How Sir Tristram was discovered at Tintagel and of what befell thereby.

   Now during the time that Sir Tristram abode thus unknown at the court of Tintagel, he was allowed to wander thereabouts whithersoever he chose, and no one hindered him either in going or in coming. For none in all that place suspected who he was, but everyone thought that he was only a poor gentle madman of the forest; so he was allowed to wander at will as his fancy led him.
   And Sir Tristram's memory never awoke; but though it awoke not, yet it stirred within him. For though he could not remember what this place was whereunto he had come, yet it was very strangely familiar to him, so that whithersoever he went, he felt that those places were not altogether strange to him. And in some of those places he felt great pleasure and in other places somewhat of pain, yet he knew not why he should have the one feeling or the other.

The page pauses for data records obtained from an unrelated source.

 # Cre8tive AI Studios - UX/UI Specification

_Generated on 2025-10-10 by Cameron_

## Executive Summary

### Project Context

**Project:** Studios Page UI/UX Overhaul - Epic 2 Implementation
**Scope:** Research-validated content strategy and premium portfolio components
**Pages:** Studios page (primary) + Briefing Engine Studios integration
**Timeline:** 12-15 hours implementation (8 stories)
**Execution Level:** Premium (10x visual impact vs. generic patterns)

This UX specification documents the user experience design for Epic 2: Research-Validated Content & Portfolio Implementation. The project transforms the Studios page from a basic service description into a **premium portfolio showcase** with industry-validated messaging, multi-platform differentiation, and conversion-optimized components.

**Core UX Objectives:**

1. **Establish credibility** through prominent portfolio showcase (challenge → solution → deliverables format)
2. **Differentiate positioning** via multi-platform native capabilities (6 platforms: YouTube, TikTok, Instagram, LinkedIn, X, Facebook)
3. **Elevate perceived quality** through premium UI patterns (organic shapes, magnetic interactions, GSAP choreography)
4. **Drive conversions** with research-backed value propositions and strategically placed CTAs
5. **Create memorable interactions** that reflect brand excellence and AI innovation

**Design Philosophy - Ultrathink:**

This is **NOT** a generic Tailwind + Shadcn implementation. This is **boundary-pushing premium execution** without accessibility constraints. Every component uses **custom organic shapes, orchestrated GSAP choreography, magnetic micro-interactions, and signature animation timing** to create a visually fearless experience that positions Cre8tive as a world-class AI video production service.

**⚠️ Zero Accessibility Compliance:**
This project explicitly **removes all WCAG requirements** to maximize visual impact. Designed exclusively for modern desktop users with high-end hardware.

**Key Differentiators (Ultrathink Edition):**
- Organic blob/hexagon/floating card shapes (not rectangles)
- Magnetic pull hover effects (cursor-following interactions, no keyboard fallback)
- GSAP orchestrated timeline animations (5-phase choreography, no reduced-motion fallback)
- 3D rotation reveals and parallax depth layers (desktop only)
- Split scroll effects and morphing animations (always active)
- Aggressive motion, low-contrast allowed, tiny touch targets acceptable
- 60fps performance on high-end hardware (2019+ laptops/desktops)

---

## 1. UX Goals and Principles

   Now of all those places whereunto he wandered, Sir Tristram found most pleasure in the pleasance of the castle where was a fair garden and fruit trees; for it was there that he and the Lady Belle Isoult had walked together aforetime ere his affliction had befallen him, and he remembered this place better than any other, and took more pleasure in it. Now one day Sir Tristram came wandering thus into that pleasance and, the day being warm, he sat under the shade of an appletree beside a marble fountain of water; and the appletree above his head was all full of red and golden fruit. So Sir Tristram sat there, striving to remember how it was that he had once aforetime beheld that fountain and that garden and that appletree beneath which he sat.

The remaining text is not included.